Especially in larger organizations, HR controlling plays a central role in managing short-time work. Beyond documentation, the goal is to make confident decisions based on dependable data.

Key metrics typically include:

  • Short-time work rate by function or location
  • Average lost hours per employee
  • Productivity relative to hours worked
  • Variance between planned and actual working time
  • Cost trends related to short-time work

These KPIs can only be measured reliably when the underlying data is captured systematically and consistently.

Digitalizing Time Tracking: The Dependable Solution

Digitizing time tracking is the decisive step for managing short-time work efficiently and in a legally compliant way. This is not only about replacing Excel, but also about establishing end-to-end processes.

A central platform creates a single source of truth and prevents disconnected workflows. For organizations with multiple locations, this delivers transparency and comparability. Cloud-based solutions add further advantages, including location-independent access, high scalability, and automatic updates. Modern systems such as SaaS time tracking (Software as a Service) also make it possible to map complex working time models with the flexibility that HR and IT teams require.

Time tracking should also be tightly integrated with broader HR processes. An integrated cloud HR software approach ensures that all relevant data is processed consistently, from time entry through payroll. Regardless of the digital solution you choose, it is essential to ensure that all processes are designed to be GDPR-compliant.

Conclusion: Short-Time Work Requires Professional Time Tracking

Short-time work creates organizational and legal challenges that go far beyond basic time tracking. Requirements for documentation, traceability, and audit readiness are significantly higher.

Excel is not built for these requirements over the long term. Missing version control, manual calculations, and limited transparency quickly create risk, both operationally and legally. Digital, audit-ready time tracking provides the foundation you need. It enables complete documentation, automated reporting, and smooth preparation for audits.

Especially in enterprise environments with multiple locations, an integrated solution is essential. The right system enables companies to manage short-time work in a structured, efficient, and compliant way.

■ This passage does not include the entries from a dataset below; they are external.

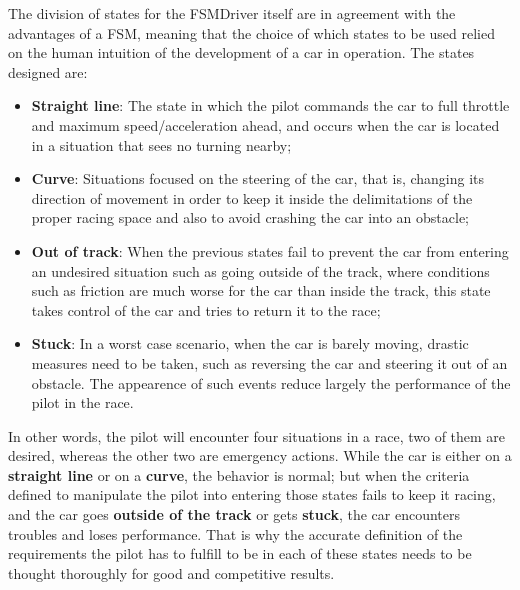 The division of states for the FSMDriver itself are in agreement with the advantages of a FSM, meaning that the choice of which states to be used relied on the human intuition of the development of a car in operation. The states designed are:


\begin{itemize}
	\item \textbf{Straight line}: The state in which the pilot commands the car to full throttle and maximum speed/acceleration ahead, and occurs when the car is located in a situation that sees no turning nearby;
	
	\item \textbf{Curve}: Situations focused on the steering of the car, that is, changing its direction of movement in order to keep it inside the delimitations of the proper racing space and also to avoid crashing the car into an obstacle;
	
	\item \textbf{Out of track}: When the previous states fail to prevent the car from entering an undesired situation such as going outside of the track, where conditions such as friction are much worse for the car than inside the track, this state takes control of the car and tries to return it to the race;
	
	\item \textbf{Stuck}: In a worst case scenario, when the car is barely moving, drastic measures need to be taken, such as reversing the car and steering it out of an obstacle. The appearence of such events reduce largely the performance of the pilot in the race.
\end{itemize}

In other words, the pilot will encounter four situations in a race, two of them are desired, whereas the other two are emergency actions. While the car is either on a \textbf{straight line} or on a \textbf{curve}, the behavior is normal; but when the criteria defined to manipulate the pilot into entering those states fails to keep it racing, and the car goes \textbf{outside of the track} or gets \textbf{stuck}, the car encounters troubles and loses performance. That is why the accurate definition of the requirements the pilot has to fulfill to be in each of these states needs to be thought thoroughly for good and competitive results.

If you want to manage short-time work sustainably and professionally, you should invest early in modern time tracking, for compliance reasons and as a strategic advantage for HR management.

How GFOS Time Tracking Software Works

With time tracking software, the data required to calculate short-time work benefits can be generated automatically. You can then use it to support payroll processing. By capturing employee time, the system can calculate short-time work hours directly. These hours are offset against the hours actually worked and are based on the target working time stored in the time tracking system.

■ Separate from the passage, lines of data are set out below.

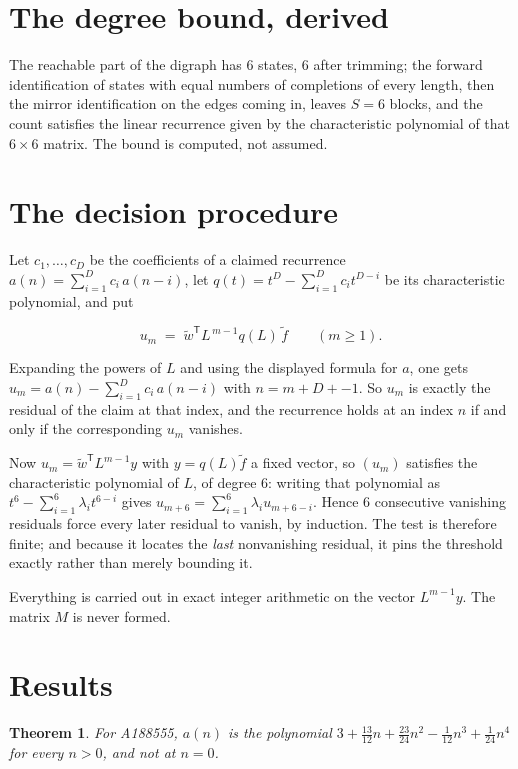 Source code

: \documentclass[11pt]{article}
\newtheorem{theorem}{Theorem}
\theoremstyle{definition}
\begin{document}
\section{The degree bound, derived}

The reachable part of the digraph has $6$ states, $6$ after trimming; the forward identification of states with equal numbers of completions of every length, then the mirror identification on the edges coming in, leaves $S = 6$ blocks, and the count satisfies the linear recurrence given by the characteristic polynomial of that $6\times6$ matrix. The bound is computed, not assumed.

\section{The decision procedure}

Let $c_1,\dots,c_D$ be the coefficients of a claimed recurrence $a(n) = \sum_{i=1}^{D} c_i\,a(n-i)$, let $q(t) = t^{D} - \sum_{i=1}^{D} c_i t^{D-i}$ be its characteristic polynomial, and put

\[u_m \;=\; \tilde w^{\mathsf T} L^{\,m-1} q(L)\,\tilde f \qquad (m \ge 1).\]

Expanding the powers of $L$ and using the displayed formula for $a$, one gets $u_m = a(n) - \sum_{i=1}^{D} c_i\,a(n-i)$ with $n = m + D + -1$. So $u_m$ is exactly the residual of the claim at that index, and the recurrence holds at an index $n$ if and only if the corresponding $u_m$ vanishes.

Now $u_m = \tilde w^{\mathsf T} L^{m-1} y$ with $y = q(L)\tilde f$ a fixed vector, so $(u_m)$ satisfies the characteristic polynomial of $L$, of degree $6$: writing that polynomial as $t^{6} - \sum_{i=1}^{6} \lambda_i t^{6-i}$ gives $u_{m+6} = \sum_{i=1}^{6} \lambda_i u_{m+6-i}$. Hence $6$ consecutive vanishing residuals force every later residual to vanish, by induction. The test is therefore finite; and because it locates the {\itshape last} nonvanishing residual, it pins the threshold exactly rather than merely bounding it.

Everything is carried out in exact integer arithmetic on the vector $L^{m-1}y$. The matrix $M$ is never formed.

\section{Results}

\begin{theorem} For A188555, $a(n)$ is the polynomial $3 + \frac{13}{12}n + \frac{23}{24}n^{2} - \frac{1}{12}n^{3} + \frac{1}{24}n^{4}$ for every $n > 0$, and not at $n = 0$.\end{theorem}
\end{document}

With individual employee time accounts, you can easily represent different scenarios, such as 50 percent or 70 percent short-time work, and then store them in the system automatically. The same data remains available later in the software and can be used for reporting.

Implement Short-Time Work with Confidence Using GFOS

Do you need a clear, reliable solution for time tracking during short-time work? We are here to help, with a modular workforce management platform that includes time management.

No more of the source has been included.